Write out each line of the entries below that holds the word "parameters".
Start of Records to process
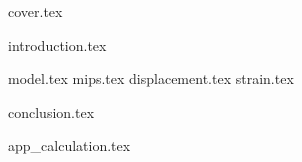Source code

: \documentclass[a4paper]{report}
\begin{document}
{cover.tex}

\tableofcontents
\thispagestyle{empty}
\newpage
\setcounter{page}{1}

{introduction.tex}

{model.tex}
{mips.tex}
{displacement.tex}
{strain.tex}

{conclusion.tex}

\newpage
{}

{\renewcommand{\bibname}{References}}

\begin{appendices}

{app_calculation.tex}

\end{appendices}
\end{document}
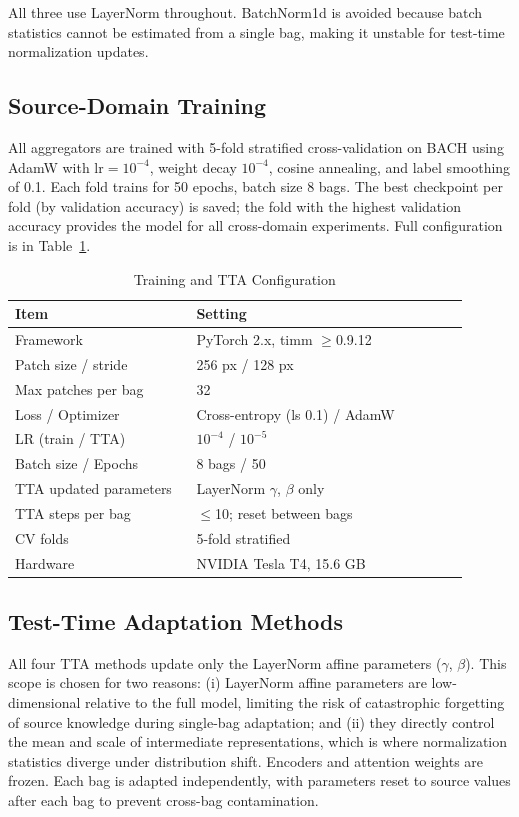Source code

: \documentclass[conference]{IEEEtran}
\begin{document}
All three use LayerNorm throughout. BatchNorm1d is avoided because batch statistics cannot be estimated from a single bag, making it unstable for test-time normalization updates.

\subsection{Source-Domain Training}

All aggregators are trained with 5-fold stratified cross-validation on BACH using AdamW \cite{loshchilov2019decoupled} with $\text{lr}=10^{-4}$, weight decay $10^{-4}$, cosine annealing, and label smoothing of 0.1. Each fold trains for 50 epochs, batch size 8 bags. The best checkpoint per fold (by validation accuracy) is saved; the fold with the highest validation accuracy provides the model for all cross-domain experiments. Full configuration is in Table~\ref{tab:training}.

\begin{table}[!hbt]
\caption{Training and TTA Configuration}
\label{tab:training}
\centering
\begin{tabular}{p{0.36\linewidth} p{0.54\linewidth}}
\toprule
\textbf{Item} & \textbf{Setting} \\
\midrule
Framework & PyTorch 2.x, timm $\geq$0.9.12 \\
Patch size / stride & 256 px / 128 px \\
Max patches per bag & 32 \\
Loss / Optimizer & Cross-entropy (ls 0.1) / AdamW \\
LR (train / TTA) & $10^{-4}$ / $10^{-5}$ \\
Batch size / Epochs & 8 bags / 50 \\
TTA updated parameters & LayerNorm $\gamma$, $\beta$ only \\
TTA steps per bag & $\leq$10; reset between bags \\
CV folds & 5-fold stratified \\
Hardware & NVIDIA Tesla T4, 15.6 GB \\
\bottomrule
\end{tabular}
\end{table}

\subsection{Test-Time Adaptation Methods}

All four TTA methods update only the LayerNorm affine parameters ($\gamma$, $\beta$). This scope is chosen for two reasons: (i) LayerNorm affine parameters are low-dimensional relative to the full model, limiting the risk of catastrophic forgetting of source knowledge during single-bag adaptation; and (ii) they directly control the mean and scale of intermediate representations, which is where normalization statistics diverge under distribution shift. Encoders and attention weights are frozen. Each bag is adapted independently, with parameters reset to source values after each bag to prevent cross-bag contamination.
\end{document}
End of Records to process
## Response area
TTA updated parameters & LayerNorm $\gamma$, $\beta$ only \\
All four TTA methods update only the LayerNorm affine parameters ($\gamma$, $\beta$). This scope is chosen for two reasons: (i) LayerNorm affine parameters are low-dimensional relative to the full model, limiting the risk of catastrophic forgetting of source knowledge during single-bag adaptation; and (ii) they directly control the mean and scale of intermediate representations, which is where normalization statistics diverge under distribution shift. Encoders and attention weights are frozen. Each bag is adapted independently, with parameters reset to source values after each bag to prevent cross-bag contamination.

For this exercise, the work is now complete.